Nissan Quest SE Review
Listen up guys: size matters. Not your penis; your testicles. Testicle size determines your level of sexual desire and stamina. By the same token, a minivan's interior is not the ultimate measure of its worth. While minivanistas love to boast about their whip's cubic capacity and cranny count, all MPV's can stow the better part of an NFL specialty team with air-conditioned ease. No, the true gauge of a minivan's basic appeal is its engine. All true pistonheads know that there's not a vehicle made– including minivans– that can't be improved by a large capacity, free-revving powerplant. Luckily, the Nissan Quest's got a big one.
Nissan's people mover holsters a detuned version of the Z-car's 3.5-liter six, with all the usual tricks of the trade (DOHC, variable valve timing and intake, multi-port fuel injection, drive-by-wire throttle, platinum spark plugs, etc.). In other words, this behemoth books. Well, OK, "browses swiftly". Empirically speaking, the Quest accelerates from zero to 60 in 8.2 seconds. The stat may not be stunning in these days of Hemi-engined Jeeps, but the Quest's 240 horses are a mighty frisky herd. The minivan bolts from the starting gate with a vigor that belies its looks, genre, size and age.
The Quest is now four-years-old. While the minivan's VQ35 powerplant is still earning attaboys from Ward's Automotive, its futuristic design is beginning to age disgracefully. The Quest's profile– a descending window line and forward-tilting rear end– was radical in its day. Now that the crossover crusade has begun in earnest, it's looking more and more like a people mover from Tomorrowland. The Quest's stubby nose and buggy eyes now appear different for different's sake, rather than artfully inspired.

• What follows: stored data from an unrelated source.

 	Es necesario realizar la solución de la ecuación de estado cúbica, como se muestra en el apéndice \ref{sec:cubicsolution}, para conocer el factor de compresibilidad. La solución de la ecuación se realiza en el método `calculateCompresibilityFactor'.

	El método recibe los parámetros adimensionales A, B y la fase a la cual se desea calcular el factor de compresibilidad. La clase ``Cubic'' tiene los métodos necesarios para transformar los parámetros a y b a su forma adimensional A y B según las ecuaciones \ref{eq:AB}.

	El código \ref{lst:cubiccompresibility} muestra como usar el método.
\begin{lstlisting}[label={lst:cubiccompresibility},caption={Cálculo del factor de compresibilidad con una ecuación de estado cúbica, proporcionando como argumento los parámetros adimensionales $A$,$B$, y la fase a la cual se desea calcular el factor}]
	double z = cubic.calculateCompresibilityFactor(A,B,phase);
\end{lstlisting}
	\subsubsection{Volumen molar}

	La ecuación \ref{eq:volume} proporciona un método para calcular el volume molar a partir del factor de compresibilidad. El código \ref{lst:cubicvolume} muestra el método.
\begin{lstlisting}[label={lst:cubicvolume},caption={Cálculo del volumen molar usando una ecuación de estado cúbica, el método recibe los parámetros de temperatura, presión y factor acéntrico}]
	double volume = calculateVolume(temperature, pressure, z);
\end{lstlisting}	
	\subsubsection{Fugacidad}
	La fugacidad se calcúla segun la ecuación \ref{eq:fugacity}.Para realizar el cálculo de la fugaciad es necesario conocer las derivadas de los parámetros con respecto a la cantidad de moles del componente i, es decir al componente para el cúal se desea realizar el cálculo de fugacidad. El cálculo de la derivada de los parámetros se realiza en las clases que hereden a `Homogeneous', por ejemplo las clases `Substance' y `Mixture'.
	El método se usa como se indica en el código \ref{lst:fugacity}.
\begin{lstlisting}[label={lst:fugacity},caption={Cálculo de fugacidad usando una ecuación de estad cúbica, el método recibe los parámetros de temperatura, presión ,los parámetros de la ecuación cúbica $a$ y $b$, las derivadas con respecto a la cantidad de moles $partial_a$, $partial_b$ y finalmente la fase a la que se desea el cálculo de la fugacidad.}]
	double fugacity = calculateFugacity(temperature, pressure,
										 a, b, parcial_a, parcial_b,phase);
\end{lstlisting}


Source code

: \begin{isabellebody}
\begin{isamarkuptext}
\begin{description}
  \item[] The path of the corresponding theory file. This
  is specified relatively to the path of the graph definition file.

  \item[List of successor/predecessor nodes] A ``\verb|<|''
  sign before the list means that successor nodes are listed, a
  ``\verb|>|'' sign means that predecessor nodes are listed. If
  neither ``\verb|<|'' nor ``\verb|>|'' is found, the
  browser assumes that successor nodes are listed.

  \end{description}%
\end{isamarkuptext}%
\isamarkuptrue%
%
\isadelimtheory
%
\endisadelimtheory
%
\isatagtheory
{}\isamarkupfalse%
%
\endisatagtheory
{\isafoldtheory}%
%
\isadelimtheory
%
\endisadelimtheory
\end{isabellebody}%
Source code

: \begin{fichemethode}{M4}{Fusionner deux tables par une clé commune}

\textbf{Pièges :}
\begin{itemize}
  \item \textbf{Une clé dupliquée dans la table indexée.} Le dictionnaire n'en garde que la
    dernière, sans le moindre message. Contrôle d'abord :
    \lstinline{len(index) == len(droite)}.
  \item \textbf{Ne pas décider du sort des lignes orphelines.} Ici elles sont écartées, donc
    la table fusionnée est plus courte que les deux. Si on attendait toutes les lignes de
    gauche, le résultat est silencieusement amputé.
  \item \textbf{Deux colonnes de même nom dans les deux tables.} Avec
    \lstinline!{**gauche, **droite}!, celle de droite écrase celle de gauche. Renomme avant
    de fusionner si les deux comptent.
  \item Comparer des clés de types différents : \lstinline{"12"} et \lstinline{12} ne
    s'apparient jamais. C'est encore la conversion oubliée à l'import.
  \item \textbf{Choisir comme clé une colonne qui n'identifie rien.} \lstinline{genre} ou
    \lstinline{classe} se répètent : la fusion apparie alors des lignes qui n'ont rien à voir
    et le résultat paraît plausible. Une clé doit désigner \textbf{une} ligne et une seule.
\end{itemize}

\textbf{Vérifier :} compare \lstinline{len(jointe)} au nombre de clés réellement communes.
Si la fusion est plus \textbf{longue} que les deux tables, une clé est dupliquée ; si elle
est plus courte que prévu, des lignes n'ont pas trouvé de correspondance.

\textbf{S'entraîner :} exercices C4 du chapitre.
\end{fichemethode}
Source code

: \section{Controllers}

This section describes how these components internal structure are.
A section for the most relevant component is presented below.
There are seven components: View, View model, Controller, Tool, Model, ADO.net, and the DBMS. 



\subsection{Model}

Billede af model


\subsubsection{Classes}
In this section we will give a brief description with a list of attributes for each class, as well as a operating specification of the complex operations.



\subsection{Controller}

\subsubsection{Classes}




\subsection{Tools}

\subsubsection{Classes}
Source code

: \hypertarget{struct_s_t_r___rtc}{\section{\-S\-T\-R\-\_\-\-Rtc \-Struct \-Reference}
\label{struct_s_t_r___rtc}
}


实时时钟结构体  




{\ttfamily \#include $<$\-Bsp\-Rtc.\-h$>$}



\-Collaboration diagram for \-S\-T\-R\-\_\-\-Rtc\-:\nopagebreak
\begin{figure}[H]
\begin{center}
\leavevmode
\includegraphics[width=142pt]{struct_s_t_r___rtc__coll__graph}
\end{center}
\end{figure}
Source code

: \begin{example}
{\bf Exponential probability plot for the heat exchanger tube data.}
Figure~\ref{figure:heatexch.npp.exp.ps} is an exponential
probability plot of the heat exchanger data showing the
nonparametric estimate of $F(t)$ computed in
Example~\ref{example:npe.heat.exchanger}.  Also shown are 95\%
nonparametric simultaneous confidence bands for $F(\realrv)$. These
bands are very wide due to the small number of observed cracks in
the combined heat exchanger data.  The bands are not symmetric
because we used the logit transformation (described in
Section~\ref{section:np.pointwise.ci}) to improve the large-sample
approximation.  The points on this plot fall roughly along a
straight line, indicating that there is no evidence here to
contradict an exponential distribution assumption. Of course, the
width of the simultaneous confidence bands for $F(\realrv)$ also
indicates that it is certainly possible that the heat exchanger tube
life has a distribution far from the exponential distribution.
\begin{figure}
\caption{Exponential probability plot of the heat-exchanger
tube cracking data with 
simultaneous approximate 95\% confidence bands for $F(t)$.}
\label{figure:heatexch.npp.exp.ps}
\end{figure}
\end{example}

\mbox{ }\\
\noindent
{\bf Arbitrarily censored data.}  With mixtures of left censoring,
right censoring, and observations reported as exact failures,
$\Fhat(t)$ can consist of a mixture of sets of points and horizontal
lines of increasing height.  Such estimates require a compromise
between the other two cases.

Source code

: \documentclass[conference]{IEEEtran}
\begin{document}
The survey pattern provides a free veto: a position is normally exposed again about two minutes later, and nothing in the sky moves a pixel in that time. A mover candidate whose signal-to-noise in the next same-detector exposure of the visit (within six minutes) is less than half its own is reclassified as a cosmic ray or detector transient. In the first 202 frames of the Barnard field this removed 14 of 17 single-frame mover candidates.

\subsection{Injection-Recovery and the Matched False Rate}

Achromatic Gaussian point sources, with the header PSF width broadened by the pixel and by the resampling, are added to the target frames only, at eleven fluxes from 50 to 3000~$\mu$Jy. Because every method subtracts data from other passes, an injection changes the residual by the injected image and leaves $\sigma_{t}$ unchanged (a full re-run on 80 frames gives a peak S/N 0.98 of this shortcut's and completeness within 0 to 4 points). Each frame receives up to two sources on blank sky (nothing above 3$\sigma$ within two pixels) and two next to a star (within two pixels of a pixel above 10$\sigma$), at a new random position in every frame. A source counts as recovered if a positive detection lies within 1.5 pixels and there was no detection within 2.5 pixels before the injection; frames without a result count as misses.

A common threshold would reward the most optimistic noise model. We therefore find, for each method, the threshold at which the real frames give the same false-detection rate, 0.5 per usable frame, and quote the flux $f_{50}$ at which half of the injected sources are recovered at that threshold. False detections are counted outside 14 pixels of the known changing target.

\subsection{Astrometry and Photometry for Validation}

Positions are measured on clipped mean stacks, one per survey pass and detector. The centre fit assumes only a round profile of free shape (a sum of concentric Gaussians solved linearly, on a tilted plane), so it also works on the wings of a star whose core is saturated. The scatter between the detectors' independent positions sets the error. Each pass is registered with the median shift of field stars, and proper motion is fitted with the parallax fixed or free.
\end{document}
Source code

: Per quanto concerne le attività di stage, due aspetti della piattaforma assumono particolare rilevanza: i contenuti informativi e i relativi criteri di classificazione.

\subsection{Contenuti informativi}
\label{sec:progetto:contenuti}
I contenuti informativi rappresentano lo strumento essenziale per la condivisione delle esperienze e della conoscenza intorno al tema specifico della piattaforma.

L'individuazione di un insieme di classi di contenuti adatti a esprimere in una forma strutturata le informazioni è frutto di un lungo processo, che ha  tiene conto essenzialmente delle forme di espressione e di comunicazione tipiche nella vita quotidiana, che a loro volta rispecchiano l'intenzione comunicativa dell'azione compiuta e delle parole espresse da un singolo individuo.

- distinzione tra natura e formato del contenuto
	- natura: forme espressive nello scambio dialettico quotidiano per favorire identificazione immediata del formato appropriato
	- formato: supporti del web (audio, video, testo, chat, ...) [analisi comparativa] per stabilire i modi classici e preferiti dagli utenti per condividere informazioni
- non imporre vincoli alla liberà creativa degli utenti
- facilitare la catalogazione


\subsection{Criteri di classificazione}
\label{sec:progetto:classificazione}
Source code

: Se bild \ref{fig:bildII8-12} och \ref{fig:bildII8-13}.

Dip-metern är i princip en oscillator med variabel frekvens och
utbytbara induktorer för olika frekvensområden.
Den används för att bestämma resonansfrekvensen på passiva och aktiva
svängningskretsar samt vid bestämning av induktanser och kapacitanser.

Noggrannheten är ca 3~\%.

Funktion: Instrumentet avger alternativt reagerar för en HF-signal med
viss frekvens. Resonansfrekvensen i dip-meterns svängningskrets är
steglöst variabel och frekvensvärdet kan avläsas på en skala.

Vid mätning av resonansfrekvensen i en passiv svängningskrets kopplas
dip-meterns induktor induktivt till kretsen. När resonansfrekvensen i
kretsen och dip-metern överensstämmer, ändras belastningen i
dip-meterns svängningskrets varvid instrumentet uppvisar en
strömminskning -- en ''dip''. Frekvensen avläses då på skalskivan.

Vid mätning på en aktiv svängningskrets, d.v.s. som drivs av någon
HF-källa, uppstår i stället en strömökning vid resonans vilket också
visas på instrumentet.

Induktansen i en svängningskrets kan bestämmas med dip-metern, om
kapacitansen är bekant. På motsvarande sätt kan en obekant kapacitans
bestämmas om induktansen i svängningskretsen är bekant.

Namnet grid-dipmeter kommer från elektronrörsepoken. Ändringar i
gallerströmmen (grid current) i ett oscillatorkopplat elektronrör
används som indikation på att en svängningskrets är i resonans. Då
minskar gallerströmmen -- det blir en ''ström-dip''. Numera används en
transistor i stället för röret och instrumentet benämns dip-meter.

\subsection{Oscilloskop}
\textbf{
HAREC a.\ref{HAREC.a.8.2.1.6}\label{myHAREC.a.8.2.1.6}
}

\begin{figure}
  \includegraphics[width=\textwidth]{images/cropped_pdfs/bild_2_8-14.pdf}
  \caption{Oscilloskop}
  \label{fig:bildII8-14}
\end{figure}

The interior is dating faster than a Hollywood hooker. The Quest's center console was obviously based on those faux-Zen pedestal sinks that helped make expensive hotel bathrooms look so Starke. While upmarket lavatory planners have acquiesced to the immutable laws of shelf space, the Quest is stuck with its art school ambitions– from the seats' retro-modern shape, texture and tailoring to the 50's refrigerator-style door pulls. None of which are helped by the use of materials that couldn't get within a mile of an Audi factory before dying of shame.
The Quest's instrumentation cluster is by far the best/worst example of Nissan's hope that high-minded style would elevate their minivan's sales above its more prosaic competition. For one thing, the gauges are center-mounted– an ergonomic affectation that's almost as dangerously counter-intuitive as inward opening restaurant doors. For another, the display is an unforgivable farrago of analogue, liquid crystal and digital read-outs. Not only is it impossible to read the fuel gauge at a [sideways] glance, but the huge display STILL can't contain complete satellite radio information (867-5309 was apparently recorded by Tommy Tuto).
Strip away the Quest's MOMA posturing and you're left with a minivan that simply doesn't cut it in the Swiss Army knife Soccer Mom sweepstakes. While the Quest masters the minivan basics– dual remote operated sliding doors, fold flat seats, airbags aplenty, enough cupholders to re-hydrate a Bedouin camel train– it fails at the final furlong. There's no reverse-facing camera (an egregious oversight given its length), plug points for members of Laptops Anonymous, or underfloor storage. By the time a Quest owner figures out how to subsume the rear bench, a Town and Country owner will have stowed and gone.
But not for long. In addition to its peppy powerplant, the Quest's multi-link rear suspension keeps Nissan's four-wheeled whale surprisingly neat and tidy through the twisties. Although body lean is minimal, changing direction gives you a firm sense that you're in something gigantic that's about to topple over. Fair enough. Thrashing a Quest is about as sensible as asking six recently beached children not to drip water on the seats.
The Quest's biggest drawback is its lack of refinement. The aforementioned materials deficit is compounded by a lamentable lack of structural rigidity. Traversing a pothole isn't so much an event as a series of events, as shock waves careen around the cabin. There's also a large precision gap– or gaps without precision. None of the Nissan's controls snick with the finely-judged sensuality of the brand's sedans and off-roaders. In comparison to a polished jewel like the equally horsed Honda Odyssey, or the clever clogs Chrysler, Nissan's Quest seems like a low-budget exploration of previously mapped territory.
In an increasingly hot segment that takes no prisoners, Nissan needs to regroup, rethink and re-engineer their gi-normous people carrier. A function-over-form makeover is long overdue, starting with that absurd instrument stack and incorporating all the balletic seatery and hidden holdage that makes the other guys seem so damn sensible. But hey, at least we know one thing: the Quest has the stones for the job.